Dusty bumpy roads just make me tired. It doesn’t help that I was forced to speak Portuguese all day on my second day of work. When I get tired I like to have a translator on hand to help me out. Maybe I’m lazy, but when I’ve just arrived and haven’t spoken a word of Portuguese in two years it minimizes the chance of total confusion. Today my translators only spoke Portuguese. I had no choice. I had to speak. Sometimes we were confused. I am exhausted.

This time around it seems I’ve forgotten more than usual. My mouth struggles to form the words. I stutter and laugh. It makes me think just how much do we forget in our lives? Where we are from? Where we went to school? Our parents? This week I heard a story of a man who forgot all those things. The people say such persons emerged from the belly of a dead man bewitched during the war. It seems it is how they explain refugees, new immigrants or those who just move to a new place. More and more people are moving for employment here in Mozambique. So many people seem to be from someplace else.

Luckily the farmers stay put. And they are learning. After a three year absence from Manica province I’m surprised by some changes. Many of the farmers have cell phones and many have contracted with Vanduzi Company, a large vegetable exporter.

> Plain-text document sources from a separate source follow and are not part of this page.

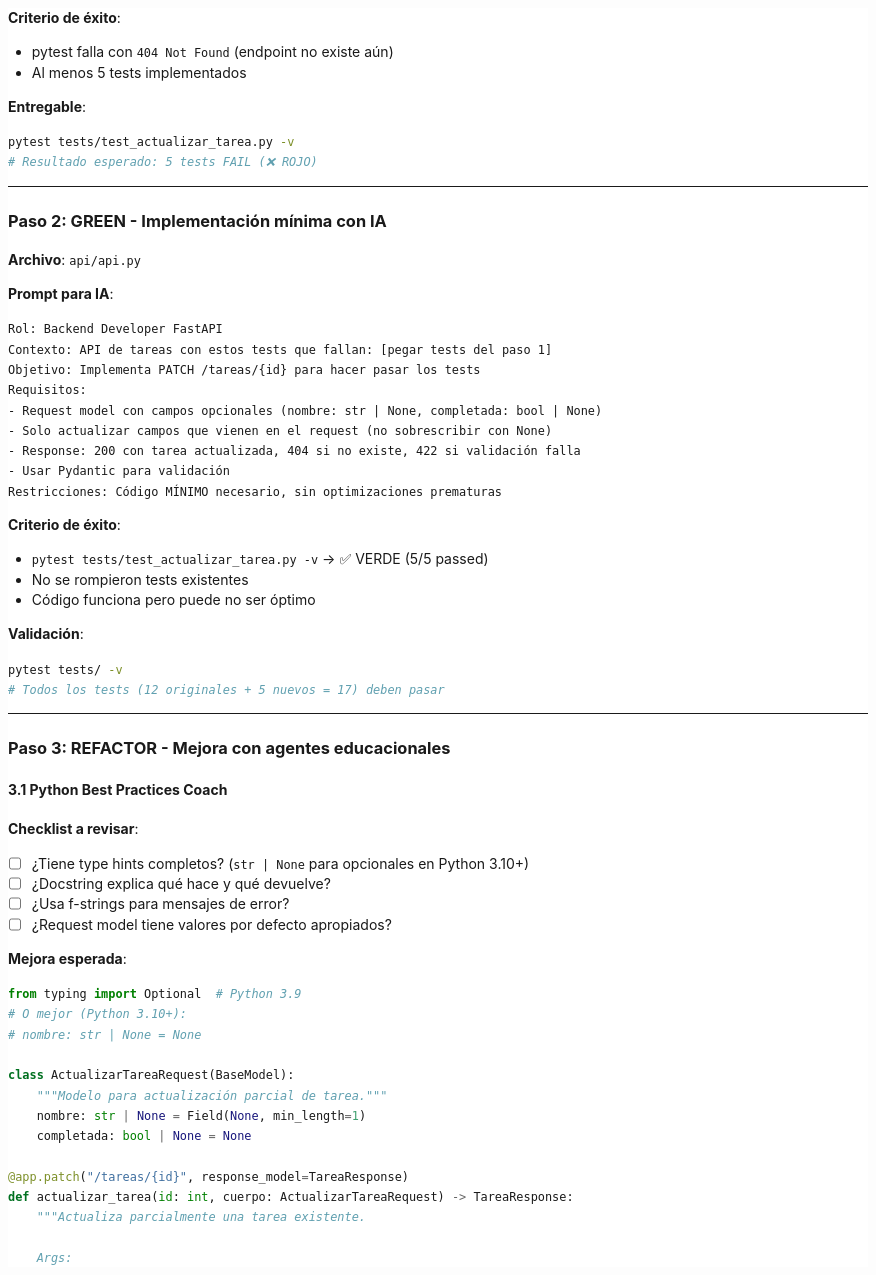 **Criterio de éxito**:
- pytest falla con `404 Not Found` (endpoint no existe aún)
- Al menos 5 tests implementados

**Entregable**:
```bash
pytest tests/test_actualizar_tarea.py -v
# Resultado esperado: 5 tests FAIL (❌ ROJO)
```

---

### Paso 2: GREEN - Implementación mínima con IA

**Archivo**: `api/api.py`

**Prompt para IA**:
```
Rol: Backend Developer FastAPI
Contexto: API de tareas con estos tests que fallan: [pegar tests del paso 1]
Objetivo: Implementa PATCH /tareas/{id} para hacer pasar los tests
Requisitos:
- Request model con campos opcionales (nombre: str | None, completada: bool | None)
- Solo actualizar campos que vienen en el request (no sobrescribir con None)
- Response: 200 con tarea actualizada, 404 si no existe, 422 si validación falla
- Usar Pydantic para validación
Restricciones: Código MÍNIMO necesario, sin optimizaciones prematuras
```

**Criterio de éxito**:
- `pytest tests/test_actualizar_tarea.py -v` → ✅ VERDE (5/5 passed)
- No se rompieron tests existentes
- Código funciona pero puede no ser óptimo

**Validación**:
```bash
pytest tests/ -v
# Todos los tests (12 originales + 5 nuevos = 17) deben pasar
```

---

### Paso 3: REFACTOR - Mejora con agentes educacionales

#### 3.1 Python Best Practices Coach

**Checklist a revisar**:
- [ ] ¿Tiene type hints completos? (`str | None` para opcionales en Python 3.10+)
- [ ] ¿Docstring explica qué hace y qué devuelve?
- [ ] ¿Usa f-strings para mensajes de error?
- [ ] ¿Request model tiene valores por defecto apropiados?

**Mejora esperada**:
```python
from typing import Optional  # Python 3.9
# O mejor (Python 3.10+):
# nombre: str | None = None

class ActualizarTareaRequest(BaseModel):
    """Modelo para actualización parcial de tarea."""
    nombre: str | None = Field(None, min_length=1)
    completada: bool | None = None

@app.patch("/tareas/{id}", response_model=TareaResponse)
def actualizar_tarea(id: int, cuerpo: ActualizarTareaRequest) -> TareaResponse:
    """Actualiza parcialmente una tarea existente.

    Args:
```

They are used to foreign consultants. One group of associations has even received World Bank project funding to line their irrigation channel with cement. The roads have improved, brick houses are being built and I found strawberries for sale at a roadside stand produced by either a man from Zimbabwe or the United States depending on who you asked. Later I found much better strawberries in the Manica market where I was told they were organic or at least grown without chemical pesticides and fertilizer and that is why they tasted so much better than the ones I had purchased on the EN6. In fact, several people repeated this to me over the course of my stay. It seems this is an opportunity to promote organic production techniques. I can’t wait to start using this example during my training seminars.  I suspect, however, that most of the farmers have never eaten strawberries.

I haven’t forgotten how things were just three and a half years ago. I can also still find the markets in Chimoio and Manica. I’m encouraged as the farmers in the Belas Associations seem like they won’t forget anything I say.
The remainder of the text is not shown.